Authors
Mohammed Suhail, Carlos Esteves, Leonid Sigal, Ameesh Makadia
University of British Columbia; Vector Institute for AI; Canada CIFAR AI Chair; Google
Portals
Summary
This paper introduces a two-stage transformer-based model to represent view-dependent effects accurately with only sparse views.
Abstract
Classical light field rendering for novel view synthesis can accurately reproduce view-dependent effects such as reflection, refraction, and translucency, but requires a dense view sampling of the scene. Methods based on geometric reconstruction need only sparse views, but cannot accurately model non-Lambertian effects. We introduce a model that combines the strengths and mitigates the limitations of these two directions. By operating on a four-dimensional representation of the light field, our model learns to represent view-dependent effects accurately. By enforcing geometric constraints during training and inference, the scene geometry is implicitly learned from a sparse set of views. Concretely, we introduce a two-stage transformer-based model that first aggregates features along epipolar lines, then aggregates features along reference views to produce the color of a target ray.
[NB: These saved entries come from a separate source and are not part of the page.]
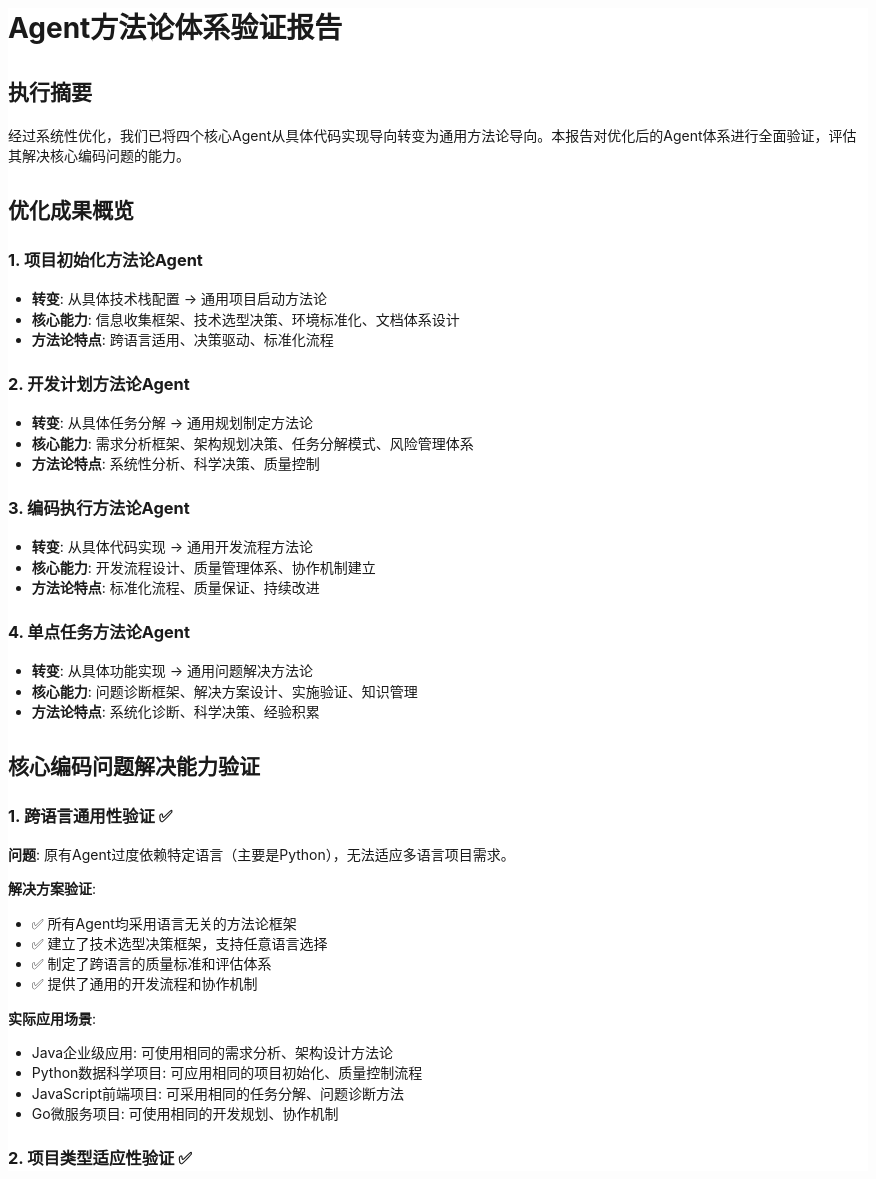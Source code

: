 # Agent方法论体系验证报告

## 执行摘要

经过系统性优化，我们已将四个核心Agent从具体代码实现导向转变为通用方法论导向。本报告对优化后的Agent体系进行全面验证，评估其解决核心编码问题的能力。

## 优化成果概览

### 1. 项目初始化方法论Agent
- **转变**: 从具体技术栈配置 → 通用项目启动方法论
- **核心能力**: 信息收集框架、技术选型决策、环境标准化、文档体系设计
- **方法论特点**: 跨语言适用、决策驱动、标准化流程

### 2. 开发计划方法论Agent  
- **转变**: 从具体任务分解 → 通用规划制定方法论
- **核心能力**: 需求分析框架、架构规划决策、任务分解模式、风险管理体系
- **方法论特点**: 系统性分析、科学决策、质量控制

### 3. 编码执行方法论Agent
- **转变**: 从具体代码实现 → 通用开发流程方法论
- **核心能力**: 开发流程设计、质量管理体系、协作机制建立
- **方法论特点**: 标准化流程、质量保证、持续改进

### 4. 单点任务方法论Agent
- **转变**: 从具体功能实现 → 通用问题解决方法论
- **核心能力**: 问题诊断框架、解决方案设计、实施验证、知识管理
- **方法论特点**: 系统化诊断、科学决策、经验积累

## 核心编码问题解决能力验证

### 1. 跨语言通用性验证 ✅

**问题**: 原有Agent过度依赖特定语言（主要是Python），无法适应多语言项目需求。

**解决方案验证**:
- ✅ 所有Agent均采用语言无关的方法论框架
- ✅ 建立了技术选型决策框架，支持任意语言选择
- ✅ 制定了跨语言的质量标准和评估体系
- ✅ 提供了通用的开发流程和协作机制

**实际应用场景**:
- Java企业级应用: 可使用相同的需求分析、架构设计方法论
- Python数据科学项目: 可应用相同的项目初始化、质量控制流程
- JavaScript前端项目: 可采用相同的任务分解、问题诊断方法
- Go微服务项目: 可使用相同的开发规划、协作机制

### 2. 项目类型适应性验证 ✅
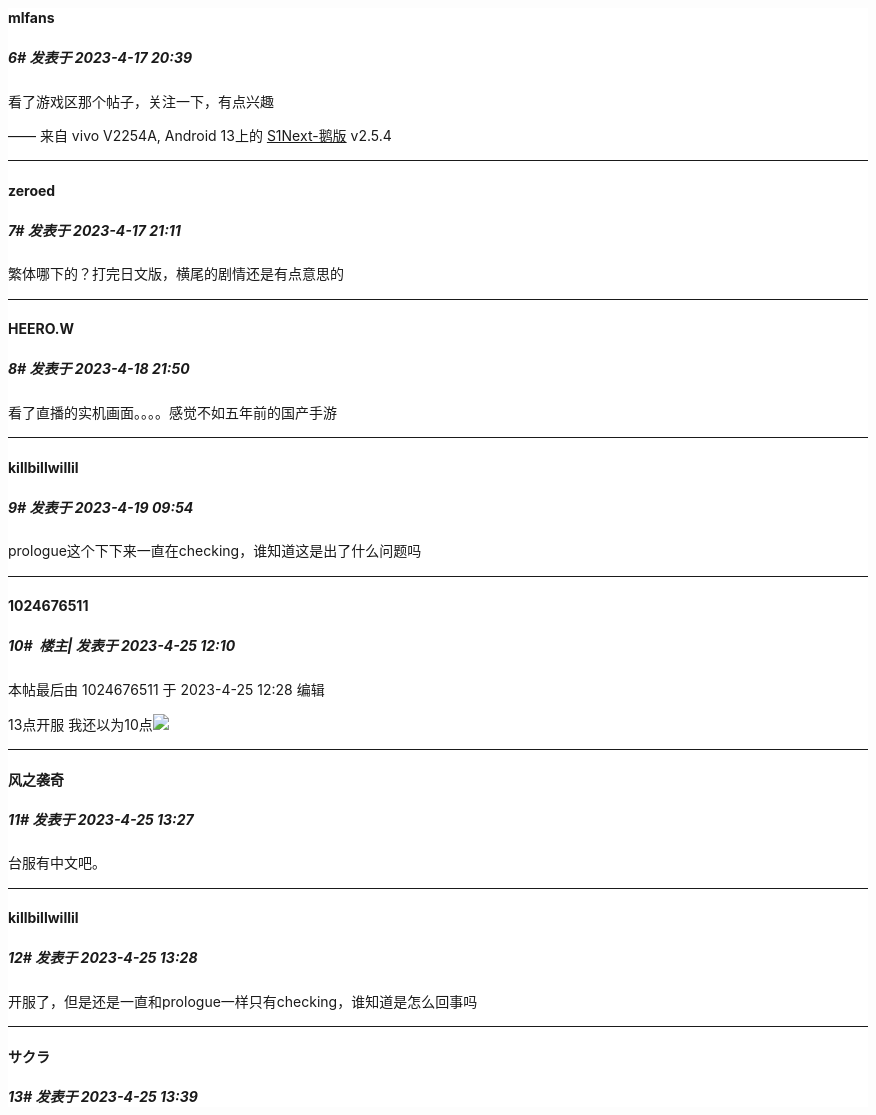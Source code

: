 ####  mlfans  
##### 6#       发表于 2023-4-17 20:39

看了游戏区那个帖子，关注一下，有点兴趣

—— 来自 vivo V2254A, Android 13上的 [S1Next-鹅版](https://github.com/ykrank/S1-Next/releases) v2.5.4

*****

####  zeroed  
##### 7#       发表于 2023-4-17 21:11

繁体哪下的？打完日文版，横尾的剧情还是有点意思的

*****

####  HEERO.W  
##### 8#       发表于 2023-4-18 21:50

看了直播的实机画面。。。。感觉不如五年前的国产手游

*****

####  killbillwillil  
##### 9#       发表于 2023-4-19 09:54

prologue这个下下来一直在checking，谁知道这是出了什么问题吗

*****

####  1024676511  
##### 10#         楼主| 发表于 2023-4-25 12:10

 本帖最后由 1024676511 于 2023-4-25 12:28 编辑 

13点开服 我还以为10点<img src="https://static.saraba1st.com/image/smiley/face2017/105.png" referrerpolicy="no-referrer">

*****

####  风之袭奇  
##### 11#       发表于 2023-4-25 13:27

台服有中文吧。

*****

####  killbillwillil  
##### 12#       发表于 2023-4-25 13:28

开服了，但是还是一直和prologue一样只有checking，谁知道是怎么回事吗

*****

####  サクラ  
##### 13#       发表于 2023-4-25 13:39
Our model outperforms the state-of-the-art on multiple forward-facing and 360{\deg} datasets, with larger margins on scenes with severe view-dependent variations.
Contribution
- Our main contribution is the novel light field based neural view synthesis model, capable of photorealistic modeling of non-Lambertian effects (e.g., specularities and translucency). To address the core challenge of sparsity of initial views, we leverage an inductive bias in the form of a multi-view geometric constraint, namely the epipolar geometry, and a transformer-based ray fusion. The resulting model produces higher fidelity renderings for forward-facing as well as 360° captures, compared to stateof-the-art, achieving up to 5 dB improvement in the most challenging scenes. Further, as a byproduct of our design, we can easily obtain dense correspondences and depth without further modifications, as well as transparent visualization of the rendering process itself. Through ablations we illustrate the importance of our individual design choices
Related Works
Light field rendering; Neural scene representation; Image-based rendering
Comparisons
LLFF, NeRF, IBRNet, NeX, Mip-NeRF
Overview
Given a target ray to render, the method identifies reference views and sample points along the epipolar lines corresponding to the target ray. Features of these epipolar points along with the light field coordinates of the target ray are inputs to the epipolar aggregation. This stage (blue), independently aggregates features along the epipolar lines for each reference view, producing reference view features. The reference view features along with the target ray are passed to the view aggregation stage (green), which combines the reference view features to predict the target ray color.